New research has revealed that mice severely disabled by a condition similar to multiple sclerosis (MS) were able to walk less than two weeks following treatment with human neural stem cells.
The finding, which uncovers potential new avenues for treating MS, will be published online on May 15, 2014, in the journal Stem Cell Reports.
In striking contrast to active, healthy mice, those with an MS-like condition must be fed by hand because they cannot stand long enough to eat and drink on their own. When scientists transplanted human neural stem cells into the MS mice, they expected no benefit from the treatment. They thought the mice would reject the cells, much like rejection of an organ transplant.

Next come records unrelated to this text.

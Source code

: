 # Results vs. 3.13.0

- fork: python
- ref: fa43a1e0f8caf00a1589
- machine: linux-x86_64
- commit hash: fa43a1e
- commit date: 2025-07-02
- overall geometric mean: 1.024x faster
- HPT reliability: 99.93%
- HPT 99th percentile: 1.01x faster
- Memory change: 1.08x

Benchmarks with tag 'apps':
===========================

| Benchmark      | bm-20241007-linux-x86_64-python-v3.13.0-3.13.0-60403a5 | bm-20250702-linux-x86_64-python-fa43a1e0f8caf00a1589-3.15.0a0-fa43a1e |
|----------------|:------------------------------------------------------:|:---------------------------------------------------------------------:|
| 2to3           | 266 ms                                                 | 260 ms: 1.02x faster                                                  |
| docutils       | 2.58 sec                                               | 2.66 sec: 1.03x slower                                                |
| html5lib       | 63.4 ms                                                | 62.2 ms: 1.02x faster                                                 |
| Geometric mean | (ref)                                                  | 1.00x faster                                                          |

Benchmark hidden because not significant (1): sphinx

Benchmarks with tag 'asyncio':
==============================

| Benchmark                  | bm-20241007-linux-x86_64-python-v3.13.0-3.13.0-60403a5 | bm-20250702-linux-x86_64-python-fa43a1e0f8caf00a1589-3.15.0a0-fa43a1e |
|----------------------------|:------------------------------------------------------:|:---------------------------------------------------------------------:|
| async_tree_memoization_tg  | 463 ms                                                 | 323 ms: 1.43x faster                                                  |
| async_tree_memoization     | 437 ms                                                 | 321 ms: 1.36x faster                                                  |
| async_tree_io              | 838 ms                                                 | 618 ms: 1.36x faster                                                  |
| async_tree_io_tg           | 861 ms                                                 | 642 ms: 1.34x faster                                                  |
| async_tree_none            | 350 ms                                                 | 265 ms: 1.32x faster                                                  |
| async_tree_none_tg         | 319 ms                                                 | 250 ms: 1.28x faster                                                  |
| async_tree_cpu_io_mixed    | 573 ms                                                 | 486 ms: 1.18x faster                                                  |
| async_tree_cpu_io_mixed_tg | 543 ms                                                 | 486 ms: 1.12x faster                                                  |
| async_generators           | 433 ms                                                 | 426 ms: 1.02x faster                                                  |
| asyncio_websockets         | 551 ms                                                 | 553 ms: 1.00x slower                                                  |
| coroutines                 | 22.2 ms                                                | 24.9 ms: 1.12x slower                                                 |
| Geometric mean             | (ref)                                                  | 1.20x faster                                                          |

"My postdoctoral fellow Dr. Lu Chen came to me and said, 'The mice are walking.' I didn't believe her," said co-senior author, Tom Lane, Ph.D., a professor of pathology at the University of Utah. He began the study with co-first author Chen at the University of California, Irvine.
Within a remarkably short period of time, 10 to 14 days, the mice had regained motor skills. Six months later, they showed no signs of slowing down.
"This result opens up a whole new area of research for us to figure out why it worked," remarked Jeanne Loring, Ph.D., co-senior author and director of the Center for Regenerative Medicine at The Scripps Research Institute in La Jolla, Calif. "We've long forgotten our original plan."
More than 2.3 million people worldwide have MS, a disease in which the immune system attacks myelin, an insulation layer surrounding nerve fibers. The resulting damage inhibits transmission of nerve impulses, producing a wide array of symptoms including difficulty walking, impaired vision, fatigue and pain.
Current FDA-approved medications slow early forms of the disease by dampening attacks by the immune system. In recent years, scientists have turned their attention to searching for ways to halt or reverse MS. Such a discovery could help patients with latter, or progressive, stages of the disease, for whom there are no treatments.
Results from the study demonstrate the mice experience at least a partial reversal of symptoms. Immune attacks are blunted, and the damaged myelin is repaired, explaining their dramatic recovery.
"The way we made the neural stem cells turns out to be important," said Loring, describing the reason behind the novel outcome.
Prior to transplantation, Loring's graduate student and co-first author on the publication, Ronald Coleman, followed his intuition and grew the cells so they were less crowded on the Petri dish than usual. The change in protocol yielded a human neural stem cell type that turned out to be extremely potent. The experiments have since been successfully repeated with cells produced under the same conditions, but by different laboratories.
Counterintuitively, Lane and Loring's original prediction that the stem cells would be rejected from the mice, came true. As early as one week post-treatment, there were no signs of the transplanted stem cells in the mouse. In this case, what would ordinarily be considered a handicap, turns out to be a significant advantage.
The human neural stem cells send chemical signals that instruct the mouse's own cells to repair the damage caused by MS. Experiments by Lane's team suggest that TGF-beta proteins comprise one type of signal, but there are likely others. This realization has important implications for translating the work to clinical trials in the future.
"Rather than having to engraft stem cells into a patient, which can be challenging from a medical standpoint, we might be able to develop a drug that can be used to deliver the therapy much more easily," said Lane.
With clinical trials as the long-term goal, the next steps are to assess the durability and safety of the stem cell therapy in mice.
"We want to try to move as quickly and carefully as possible," Lane continued. "I would love to see something that could promote repair and ease the burden that patients with MS have."